Progressive Web App

Description

According to Google: “Progressive Web Apps (PWA) are built and enhanced with modern APIs to deliver native-like capabilities, reliability, and installability while reaching anyone, anywhere, on any device with a single codebase.”. It’s a really interesting feature and, although users can built it themselves, it’d be great to add support in Frontity.

According to Google, the minimal requirements to consider your web a PWA are:

  • Be served over HTTPS.
  • Includes a Web App Manifest with the info about your site.
  • Registers a service worker with a functional fetch handler.

User Stories

As a Frontity user
I want to add support for PWA in my Frontity project
so that I can improve the user experience.

Possible solution

Our first idea is to support this plugin, as it’s supposed to be merged into WordPress core in the future. It adds the manifest and service worker needed to be considered a PWA, so we’d need to make sure they work with Frontity and we may need to add some functionality to the service worker like the REST API cache.

Old issue: https://github.com/frontity/frontity/issues/110

Getting the manifest from the PWA plugin is fine but service workers are not going to work without Frontity supporting them via Webpack.

Manifest

The redirect of the manifest is not needed, you can just point to the WP domain. This should work just fine after installing the PWA plugin:

const Manifest = ({ state }) => (
  <Head>
    <link
      rel="manifest"
      href={`${state.source.api}/wp/v2/web-app-manifest`}
    />
  </Head>
);

Service Workers

We have two scenarios here:

  • Decoupled mode
    The WP PWA plugin is not relevant in this case. We have to integrate a webpack service worker plugin in our build (and change the build to generate the files with subsequent webpack calls instead of with different entry files): https://webpack.js.org/guides/progressive-web-application/

  • Embedded mode
    We still have to integrate a webpack service worker plugin in our build, but here we can use the PWA plugin to register Frontity’s sw.js file with wp_register_service_worker_script().
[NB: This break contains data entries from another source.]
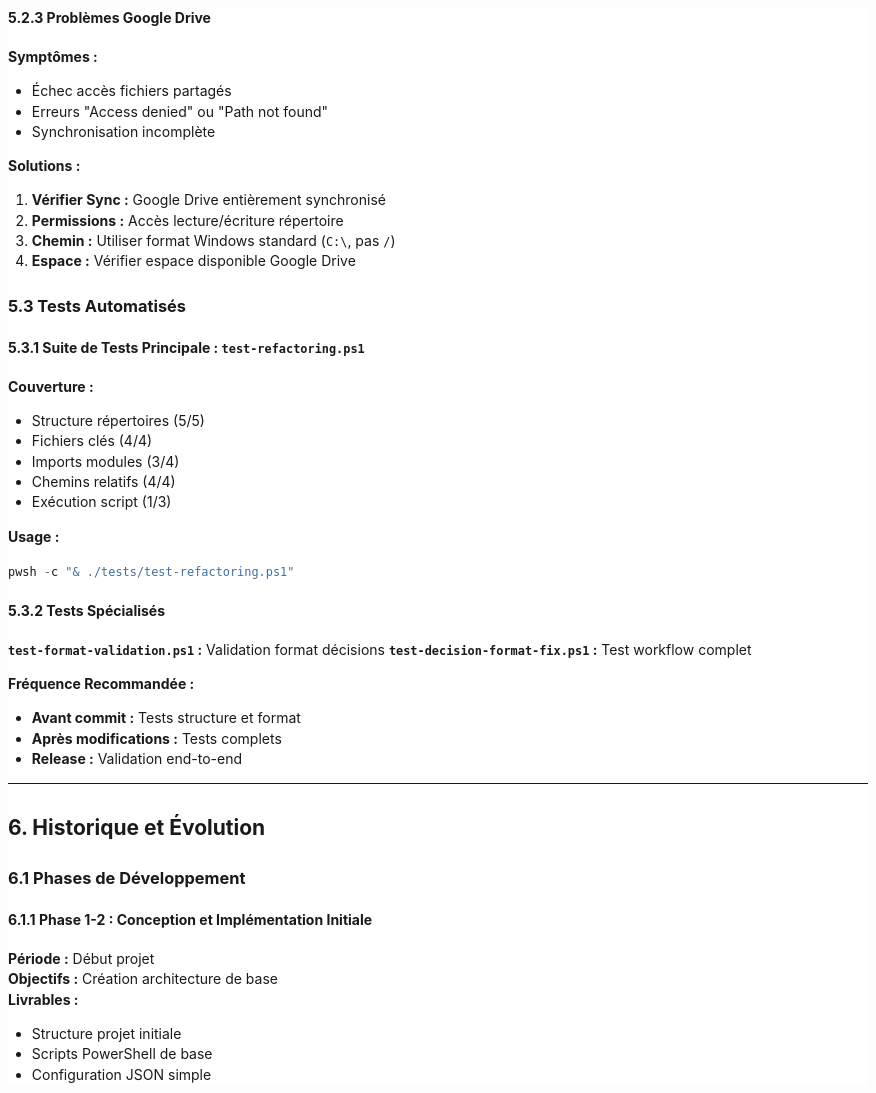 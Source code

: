 #### 5.2.3 Problèmes Google Drive

**Symptômes :**
- Échec accès fichiers partagés
- Erreurs "Access denied" ou "Path not found"
- Synchronisation incomplète

**Solutions :**
1. **Vérifier Sync :** Google Drive entièrement synchronisé
2. **Permissions :** Accès lecture/écriture répertoire  
3. **Chemin :** Utiliser format Windows standard (`C:\`, pas `/`)
4. **Espace :** Vérifier espace disponible Google Drive

### 5.3 Tests Automatisés

#### 5.3.1 Suite de Tests Principale : `test-refactoring.ps1`

**Couverture :**
- Structure répertoires (5/5)
- Fichiers clés (4/4)  
- Imports modules (3/4)
- Chemins relatifs (4/4)
- Exécution script (1/3)

**Usage :**
```powershell
pwsh -c "& ./tests/test-refactoring.ps1"
```

#### 5.3.2 Tests Spécialisés

**`test-format-validation.ps1` :** Validation format décisions
**`test-decision-format-fix.ps1` :** Test workflow complet

**Fréquence Recommandée :**
- **Avant commit :** Tests structure et format
- **Après modifications :** Tests complets
- **Release :** Validation end-to-end

---

## 6. Historique et Évolution

### 6.1 Phases de Développement

#### 6.1.1 Phase 1-2 : Conception et Implémentation Initiale

**Période :** Début projet  
**Objectifs :** Création architecture de base  
**Livrables :**
- Structure projet initiale
- Scripts PowerShell de base  
- Configuration JSON simple

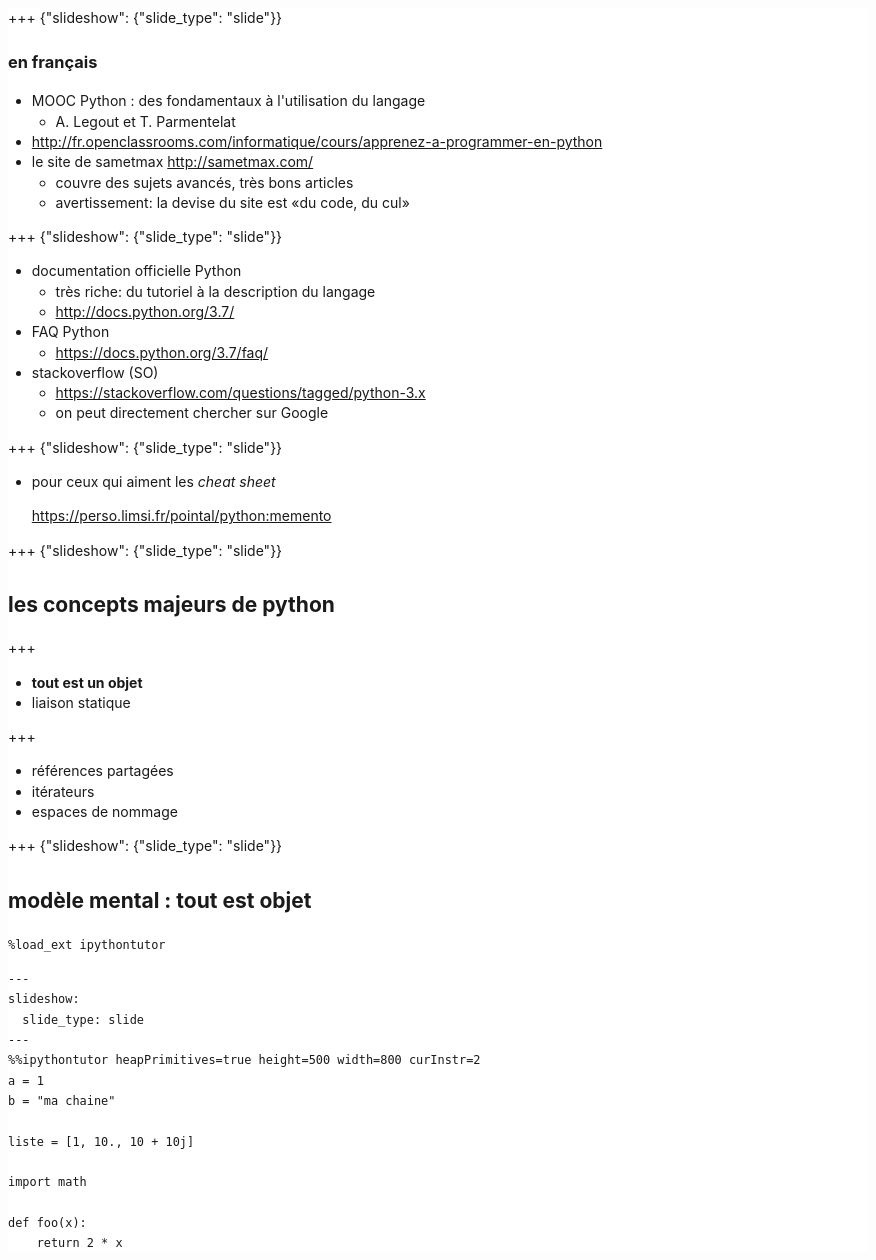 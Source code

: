 +++ {"slideshow": {"slide_type": "slide"}}

### en français

* MOOC Python : des fondamentaux à l'utilisation du langage
  * A. Legout et T. Parmentelat
* http://fr.openclassrooms.com/informatique/cours/apprenez-a-programmer-en-python
* le site de sametmax http://sametmax.com/ 
  * couvre des sujets avancés, très bons articles
  * avertissement: la devise du site est «du code, du cul»

+++ {"slideshow": {"slide_type": "slide"}}

* documentation officielle Python
  * très riche: du tutoriel à la description du langage
  * http://docs.python.org/3.7/	
* FAQ Python
  * https://docs.python.org/3.7/faq/
* stackoverflow (SO)
  * https://stackoverflow.com/questions/tagged/python-3.x
  * on peut directement chercher sur Google

+++ {"slideshow": {"slide_type": "slide"}}

* pour ceux qui aiment les *cheat sheet*

  <https://perso.limsi.fr/pointal/python:memento>
 

+++ {"slideshow": {"slide_type": "slide"}}

## les concepts majeurs de python

+++

* **tout est un objet**
* liaison statique

+++

* références partagées
* itérateurs
* espaces de nommage

+++ {"slideshow": {"slide_type": "slide"}}

## modèle mental : tout est objet

```{code-cell}
%load_ext ipythontutor
```

```{code-cell}
---
slideshow:
  slide_type: slide
---
%%ipythontutor heapPrimitives=true height=500 width=800 curInstr=2
a = 1
b = "ma chaine"

liste = [1, 10., 10 + 10j]   

import math

def foo(x):
    return 2 * x
```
I have no idea how coupled the PWA plugin is with the PHP theme. That something we must look at, because by default it may be downloading assets from the PHP theme.

1 Like

Where within Frontity could a developer add the code to integrate a webpack service worker? I built a whole site with Frontity and now I need PWA compatibility which on the front page of the site says that it offers but from here it looks like it’s still in development.
Before having to look through Frontitiy’s code and find the place, I thought someone here could help me find a quick route. I am not an experienced Reacted developer so I don’t necessarily want to write any code that will go into the future build but I would gladly share my solution here.

Hi @kprishep, welcome to Frontity. :slightly_smiling_face:

Configuring Webpack in Frontity is currently not supported at the moment. However, we are currently working on a feature (Customize Webpack configuration) to add support for that.
Also, you are totally right about the PWA Compatibility text on our webpage, we are gonna take it off until we’ve found a way to support it.

We apologize for not getting back to you sooner than this. Feel free to ask for help as you work with Frontity. We look forward to the awesome application you’ll be building with Frontity.

Welcome to Frontity once again! :slightly_smiling_face:

This is going to require that we switch from doing one Webpack build with multiple entries (one for each site) for the client to multiple Webpack builds for each site.

That is also needed for other features, so it’s something we need to do at some point.

That is because the service worker plugins for Webpack, like workbox-webpack-plugin will add a manifest to download all the files generated by the Webpack build, thinking that they belong to a single app. For that reason, the Webpack build for each site must be unique and isolated from the others.

A post was split to a new topic: Using OnseSignal (web workers) with Frontity

Hi,

Now that the custom webpack config is merged into core, will this be looked at again? :slight_smile:

I guess so yeah, although for multisite installations the offline webpack plugins won’t work, so ideally this needs to be addressed as well:

But for single site installations it should be possible now.

As this can be done as an external package, if anyone wants to take a look, please go ahead. Ask here for help if you need to :slightly_smiling_face:

Hi,

Will this be revisited now that the unique webpack configuration has been incorporated into core?